• **DATA EXCERPTS**

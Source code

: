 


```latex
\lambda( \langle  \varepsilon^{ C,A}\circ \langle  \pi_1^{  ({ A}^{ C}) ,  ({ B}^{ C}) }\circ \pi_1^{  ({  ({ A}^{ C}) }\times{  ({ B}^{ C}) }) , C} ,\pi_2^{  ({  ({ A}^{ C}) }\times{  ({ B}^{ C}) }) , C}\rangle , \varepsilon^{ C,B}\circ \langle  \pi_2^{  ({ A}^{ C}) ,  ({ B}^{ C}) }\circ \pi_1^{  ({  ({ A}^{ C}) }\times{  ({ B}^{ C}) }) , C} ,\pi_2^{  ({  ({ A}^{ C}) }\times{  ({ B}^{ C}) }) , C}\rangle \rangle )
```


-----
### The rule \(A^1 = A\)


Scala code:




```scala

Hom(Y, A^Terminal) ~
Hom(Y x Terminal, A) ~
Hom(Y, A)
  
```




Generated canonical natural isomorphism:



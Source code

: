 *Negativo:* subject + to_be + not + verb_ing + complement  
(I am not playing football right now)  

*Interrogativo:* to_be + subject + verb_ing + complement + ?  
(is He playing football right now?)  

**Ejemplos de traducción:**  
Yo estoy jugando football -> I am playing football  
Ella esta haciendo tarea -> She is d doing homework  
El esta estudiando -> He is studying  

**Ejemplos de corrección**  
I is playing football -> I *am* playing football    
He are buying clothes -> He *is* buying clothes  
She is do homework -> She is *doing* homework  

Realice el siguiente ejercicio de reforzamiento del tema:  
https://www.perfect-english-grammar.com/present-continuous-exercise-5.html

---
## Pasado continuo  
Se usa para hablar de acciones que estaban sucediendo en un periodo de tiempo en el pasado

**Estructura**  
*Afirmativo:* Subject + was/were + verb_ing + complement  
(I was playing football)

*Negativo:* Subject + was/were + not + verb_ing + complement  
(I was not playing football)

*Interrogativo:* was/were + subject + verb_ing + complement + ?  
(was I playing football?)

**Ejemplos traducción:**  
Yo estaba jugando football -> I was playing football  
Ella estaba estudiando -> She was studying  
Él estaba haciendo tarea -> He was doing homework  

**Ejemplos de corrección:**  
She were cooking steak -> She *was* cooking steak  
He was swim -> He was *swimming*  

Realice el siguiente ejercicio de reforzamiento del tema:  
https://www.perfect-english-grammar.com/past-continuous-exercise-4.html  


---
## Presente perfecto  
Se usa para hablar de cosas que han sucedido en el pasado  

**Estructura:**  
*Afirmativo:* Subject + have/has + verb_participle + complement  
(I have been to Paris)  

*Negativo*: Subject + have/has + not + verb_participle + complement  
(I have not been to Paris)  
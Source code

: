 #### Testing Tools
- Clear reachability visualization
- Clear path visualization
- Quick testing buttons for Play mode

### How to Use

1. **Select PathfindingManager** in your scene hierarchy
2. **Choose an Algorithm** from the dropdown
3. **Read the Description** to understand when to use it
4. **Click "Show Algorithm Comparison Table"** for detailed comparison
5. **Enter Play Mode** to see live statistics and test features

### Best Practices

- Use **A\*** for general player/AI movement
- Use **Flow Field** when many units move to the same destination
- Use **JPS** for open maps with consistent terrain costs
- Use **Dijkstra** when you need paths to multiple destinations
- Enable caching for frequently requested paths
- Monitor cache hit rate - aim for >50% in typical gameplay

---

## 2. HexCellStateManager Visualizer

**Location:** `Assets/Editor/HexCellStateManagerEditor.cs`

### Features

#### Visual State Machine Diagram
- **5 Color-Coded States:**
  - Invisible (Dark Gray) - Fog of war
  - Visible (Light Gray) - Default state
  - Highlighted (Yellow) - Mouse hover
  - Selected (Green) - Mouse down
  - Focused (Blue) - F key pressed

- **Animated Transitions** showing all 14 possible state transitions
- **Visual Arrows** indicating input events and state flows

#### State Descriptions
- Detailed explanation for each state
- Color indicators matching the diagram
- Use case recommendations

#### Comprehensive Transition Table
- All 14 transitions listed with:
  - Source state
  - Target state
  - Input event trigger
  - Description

• **PROMPT**
Copy out the lines above that hold the string "playing".

• **EXERCISE SOLUTION**
(I am not playing football right now)  
(is He playing football right now?)  
Yo estoy jugando football -> I am playing football  
I is playing football -> I *am* playing football    
(I was playing football)
(I was not playing football)
(was I playing football?)
Yo estaba jugando football -> I was playing football  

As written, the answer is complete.